[Work to complete]:
From the listing below, copy each line that holds "electric".

[Input]:
═══
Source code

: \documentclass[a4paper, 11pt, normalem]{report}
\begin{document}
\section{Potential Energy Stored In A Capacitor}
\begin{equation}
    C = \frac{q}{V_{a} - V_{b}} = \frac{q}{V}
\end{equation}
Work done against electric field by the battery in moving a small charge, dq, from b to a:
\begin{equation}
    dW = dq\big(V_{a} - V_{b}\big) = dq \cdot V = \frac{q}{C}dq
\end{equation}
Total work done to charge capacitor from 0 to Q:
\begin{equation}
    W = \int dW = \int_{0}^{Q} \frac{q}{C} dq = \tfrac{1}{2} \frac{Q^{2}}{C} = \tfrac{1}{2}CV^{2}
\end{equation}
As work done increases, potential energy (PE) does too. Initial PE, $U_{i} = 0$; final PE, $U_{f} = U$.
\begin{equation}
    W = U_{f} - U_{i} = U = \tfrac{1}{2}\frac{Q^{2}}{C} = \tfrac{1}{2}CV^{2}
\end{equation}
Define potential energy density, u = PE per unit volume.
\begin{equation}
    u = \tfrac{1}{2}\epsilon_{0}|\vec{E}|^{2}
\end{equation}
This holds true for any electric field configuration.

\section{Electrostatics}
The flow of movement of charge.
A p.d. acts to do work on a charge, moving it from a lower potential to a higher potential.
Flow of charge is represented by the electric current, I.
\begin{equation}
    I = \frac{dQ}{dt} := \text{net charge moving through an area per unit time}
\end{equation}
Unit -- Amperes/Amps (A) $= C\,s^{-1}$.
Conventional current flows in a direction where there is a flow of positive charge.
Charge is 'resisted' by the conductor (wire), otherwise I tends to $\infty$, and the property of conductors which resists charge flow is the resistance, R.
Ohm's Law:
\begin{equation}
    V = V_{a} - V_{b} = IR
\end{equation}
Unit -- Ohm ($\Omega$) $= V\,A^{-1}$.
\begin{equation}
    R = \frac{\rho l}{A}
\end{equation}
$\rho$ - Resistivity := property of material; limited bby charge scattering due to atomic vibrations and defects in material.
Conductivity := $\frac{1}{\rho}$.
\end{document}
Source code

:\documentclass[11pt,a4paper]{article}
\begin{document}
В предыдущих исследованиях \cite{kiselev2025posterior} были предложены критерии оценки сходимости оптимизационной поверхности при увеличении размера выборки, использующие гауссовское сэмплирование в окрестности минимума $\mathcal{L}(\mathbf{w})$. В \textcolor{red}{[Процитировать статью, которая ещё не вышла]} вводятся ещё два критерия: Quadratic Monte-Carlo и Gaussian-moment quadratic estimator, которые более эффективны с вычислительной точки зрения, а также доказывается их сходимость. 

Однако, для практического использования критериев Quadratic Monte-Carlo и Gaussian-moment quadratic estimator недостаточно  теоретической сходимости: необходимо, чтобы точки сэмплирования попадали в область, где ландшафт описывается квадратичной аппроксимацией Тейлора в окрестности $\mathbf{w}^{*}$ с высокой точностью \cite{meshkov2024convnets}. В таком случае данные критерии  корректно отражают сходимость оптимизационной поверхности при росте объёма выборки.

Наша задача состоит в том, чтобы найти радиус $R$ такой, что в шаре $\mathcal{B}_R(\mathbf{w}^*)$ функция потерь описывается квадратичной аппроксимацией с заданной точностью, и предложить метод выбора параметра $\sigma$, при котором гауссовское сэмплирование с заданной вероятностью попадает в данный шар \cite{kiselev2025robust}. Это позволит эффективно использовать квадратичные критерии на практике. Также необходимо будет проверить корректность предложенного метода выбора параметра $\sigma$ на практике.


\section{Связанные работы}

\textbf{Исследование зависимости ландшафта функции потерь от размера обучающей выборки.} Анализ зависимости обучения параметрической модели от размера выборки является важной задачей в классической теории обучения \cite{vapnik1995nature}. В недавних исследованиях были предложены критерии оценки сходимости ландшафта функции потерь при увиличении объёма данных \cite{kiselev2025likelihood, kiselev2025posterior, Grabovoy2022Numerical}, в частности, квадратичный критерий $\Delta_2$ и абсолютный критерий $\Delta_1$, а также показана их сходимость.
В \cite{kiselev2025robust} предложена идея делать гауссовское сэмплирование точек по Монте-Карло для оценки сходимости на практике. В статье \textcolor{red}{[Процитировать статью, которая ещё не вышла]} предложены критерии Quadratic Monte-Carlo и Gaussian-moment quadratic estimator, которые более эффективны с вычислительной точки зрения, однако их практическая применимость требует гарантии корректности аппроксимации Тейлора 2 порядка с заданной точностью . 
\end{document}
═══
[Exercise result]:
Work done against electric field by the battery in moving a small charge, dq, from b to a:
This holds true for any electric field configuration.
Flow of charge is represented by the electric current, I.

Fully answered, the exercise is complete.